(Dataset entries)
--------------------------------

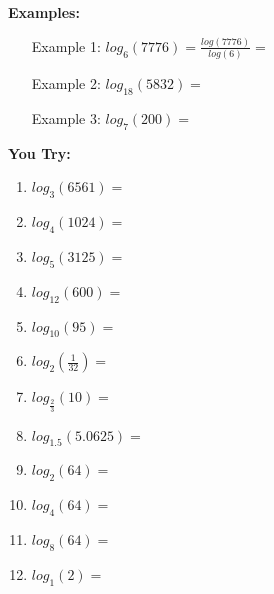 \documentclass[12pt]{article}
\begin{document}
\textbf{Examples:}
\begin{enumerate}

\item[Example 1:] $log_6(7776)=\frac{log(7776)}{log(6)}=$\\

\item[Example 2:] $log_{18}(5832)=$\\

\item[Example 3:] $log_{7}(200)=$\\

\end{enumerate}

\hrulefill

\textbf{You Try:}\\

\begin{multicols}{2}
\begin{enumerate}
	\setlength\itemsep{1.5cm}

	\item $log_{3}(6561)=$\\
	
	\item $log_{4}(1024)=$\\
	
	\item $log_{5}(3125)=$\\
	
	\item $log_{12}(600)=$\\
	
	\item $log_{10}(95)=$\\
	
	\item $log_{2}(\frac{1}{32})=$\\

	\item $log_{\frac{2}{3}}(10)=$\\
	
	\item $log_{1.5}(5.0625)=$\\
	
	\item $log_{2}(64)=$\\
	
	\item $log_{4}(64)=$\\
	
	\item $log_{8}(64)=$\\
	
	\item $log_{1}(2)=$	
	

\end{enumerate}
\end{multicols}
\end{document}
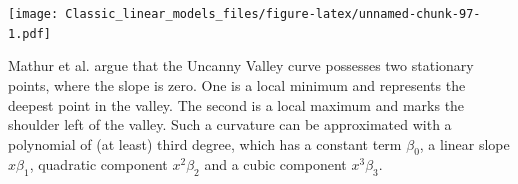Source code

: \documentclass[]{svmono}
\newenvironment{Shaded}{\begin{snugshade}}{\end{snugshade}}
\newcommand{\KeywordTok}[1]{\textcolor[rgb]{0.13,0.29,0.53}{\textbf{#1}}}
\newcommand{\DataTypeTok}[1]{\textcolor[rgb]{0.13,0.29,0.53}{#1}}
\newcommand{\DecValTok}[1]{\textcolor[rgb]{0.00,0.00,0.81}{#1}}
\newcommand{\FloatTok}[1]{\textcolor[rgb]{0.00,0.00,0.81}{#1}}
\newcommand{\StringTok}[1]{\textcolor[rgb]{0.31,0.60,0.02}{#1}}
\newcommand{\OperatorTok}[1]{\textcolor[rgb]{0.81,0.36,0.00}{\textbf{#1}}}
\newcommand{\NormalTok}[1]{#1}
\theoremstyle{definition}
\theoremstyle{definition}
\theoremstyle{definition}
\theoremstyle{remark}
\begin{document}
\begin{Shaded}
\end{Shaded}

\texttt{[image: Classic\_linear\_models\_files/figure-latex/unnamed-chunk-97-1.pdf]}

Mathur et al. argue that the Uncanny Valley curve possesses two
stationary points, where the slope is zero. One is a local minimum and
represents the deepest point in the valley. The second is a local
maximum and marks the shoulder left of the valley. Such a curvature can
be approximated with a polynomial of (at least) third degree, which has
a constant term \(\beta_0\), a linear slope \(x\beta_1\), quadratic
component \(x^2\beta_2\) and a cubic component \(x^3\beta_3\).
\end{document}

--------------------------------

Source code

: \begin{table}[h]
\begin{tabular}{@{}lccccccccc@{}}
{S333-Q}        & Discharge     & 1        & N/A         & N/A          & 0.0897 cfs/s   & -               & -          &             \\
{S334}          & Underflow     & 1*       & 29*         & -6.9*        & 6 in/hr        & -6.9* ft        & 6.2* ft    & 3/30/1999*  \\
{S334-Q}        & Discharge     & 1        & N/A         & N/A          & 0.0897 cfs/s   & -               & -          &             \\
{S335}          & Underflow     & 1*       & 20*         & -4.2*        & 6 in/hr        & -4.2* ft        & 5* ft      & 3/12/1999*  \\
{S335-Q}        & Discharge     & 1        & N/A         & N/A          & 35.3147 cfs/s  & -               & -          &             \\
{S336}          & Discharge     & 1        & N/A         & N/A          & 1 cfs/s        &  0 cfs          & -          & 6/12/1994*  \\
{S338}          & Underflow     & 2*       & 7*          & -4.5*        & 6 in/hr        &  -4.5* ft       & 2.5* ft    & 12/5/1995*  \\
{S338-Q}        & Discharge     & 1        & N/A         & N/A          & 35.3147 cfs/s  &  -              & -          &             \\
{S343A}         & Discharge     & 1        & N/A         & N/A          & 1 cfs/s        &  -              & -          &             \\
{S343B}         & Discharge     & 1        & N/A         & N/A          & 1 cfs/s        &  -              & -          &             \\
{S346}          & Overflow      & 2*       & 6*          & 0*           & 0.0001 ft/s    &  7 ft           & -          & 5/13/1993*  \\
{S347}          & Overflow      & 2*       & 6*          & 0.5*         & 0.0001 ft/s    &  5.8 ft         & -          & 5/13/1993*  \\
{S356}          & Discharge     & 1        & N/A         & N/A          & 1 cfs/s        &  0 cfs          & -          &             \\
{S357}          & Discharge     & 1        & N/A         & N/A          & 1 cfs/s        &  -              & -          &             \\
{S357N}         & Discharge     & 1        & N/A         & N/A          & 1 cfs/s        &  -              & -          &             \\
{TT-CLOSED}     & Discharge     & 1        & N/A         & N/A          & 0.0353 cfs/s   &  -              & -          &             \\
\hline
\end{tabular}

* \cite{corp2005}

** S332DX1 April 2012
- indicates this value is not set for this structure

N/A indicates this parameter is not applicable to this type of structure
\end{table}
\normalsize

--------------------------------

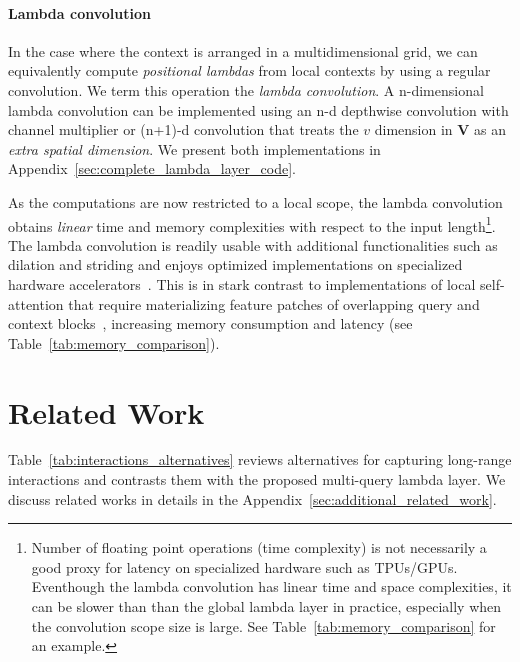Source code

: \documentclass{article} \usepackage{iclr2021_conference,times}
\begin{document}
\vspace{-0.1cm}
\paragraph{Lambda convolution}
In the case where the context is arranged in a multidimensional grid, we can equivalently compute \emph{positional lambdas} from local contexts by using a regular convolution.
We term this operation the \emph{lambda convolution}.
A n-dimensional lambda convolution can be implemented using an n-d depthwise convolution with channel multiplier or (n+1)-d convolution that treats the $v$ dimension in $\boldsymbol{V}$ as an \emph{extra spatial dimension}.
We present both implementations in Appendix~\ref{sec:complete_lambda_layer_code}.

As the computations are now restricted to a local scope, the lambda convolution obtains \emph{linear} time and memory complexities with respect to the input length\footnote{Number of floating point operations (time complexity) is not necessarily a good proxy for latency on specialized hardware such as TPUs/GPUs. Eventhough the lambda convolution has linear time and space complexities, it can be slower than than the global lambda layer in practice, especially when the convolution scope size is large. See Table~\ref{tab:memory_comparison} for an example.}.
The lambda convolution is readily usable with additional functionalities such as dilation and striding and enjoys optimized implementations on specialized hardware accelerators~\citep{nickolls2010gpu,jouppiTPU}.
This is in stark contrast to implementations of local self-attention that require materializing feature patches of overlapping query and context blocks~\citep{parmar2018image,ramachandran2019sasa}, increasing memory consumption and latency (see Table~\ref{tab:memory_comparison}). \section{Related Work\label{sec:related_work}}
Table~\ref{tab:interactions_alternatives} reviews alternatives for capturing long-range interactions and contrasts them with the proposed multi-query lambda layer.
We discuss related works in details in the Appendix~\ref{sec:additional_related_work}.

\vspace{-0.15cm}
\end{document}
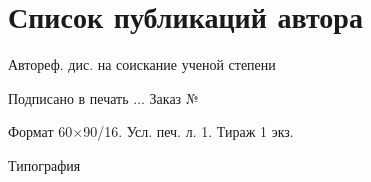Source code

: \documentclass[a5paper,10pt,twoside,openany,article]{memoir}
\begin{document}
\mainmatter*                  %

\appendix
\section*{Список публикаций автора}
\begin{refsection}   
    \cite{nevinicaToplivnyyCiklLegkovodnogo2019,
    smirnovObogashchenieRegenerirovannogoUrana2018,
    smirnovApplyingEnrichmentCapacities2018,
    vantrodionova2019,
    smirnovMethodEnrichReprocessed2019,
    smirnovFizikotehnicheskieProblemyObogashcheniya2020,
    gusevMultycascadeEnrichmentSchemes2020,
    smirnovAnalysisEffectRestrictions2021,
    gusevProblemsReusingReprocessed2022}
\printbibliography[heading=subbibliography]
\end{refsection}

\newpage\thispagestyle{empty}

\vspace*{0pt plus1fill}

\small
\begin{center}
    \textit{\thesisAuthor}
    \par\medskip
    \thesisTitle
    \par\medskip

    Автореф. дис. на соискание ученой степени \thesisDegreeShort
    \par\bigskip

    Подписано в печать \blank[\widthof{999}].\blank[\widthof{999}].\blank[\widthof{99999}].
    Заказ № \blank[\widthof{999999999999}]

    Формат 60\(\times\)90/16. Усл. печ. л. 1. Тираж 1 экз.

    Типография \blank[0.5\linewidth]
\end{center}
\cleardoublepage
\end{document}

--------------------------------

What is needed is a count of the lines in the data that contain the word "frac"; please give it and no other words.

3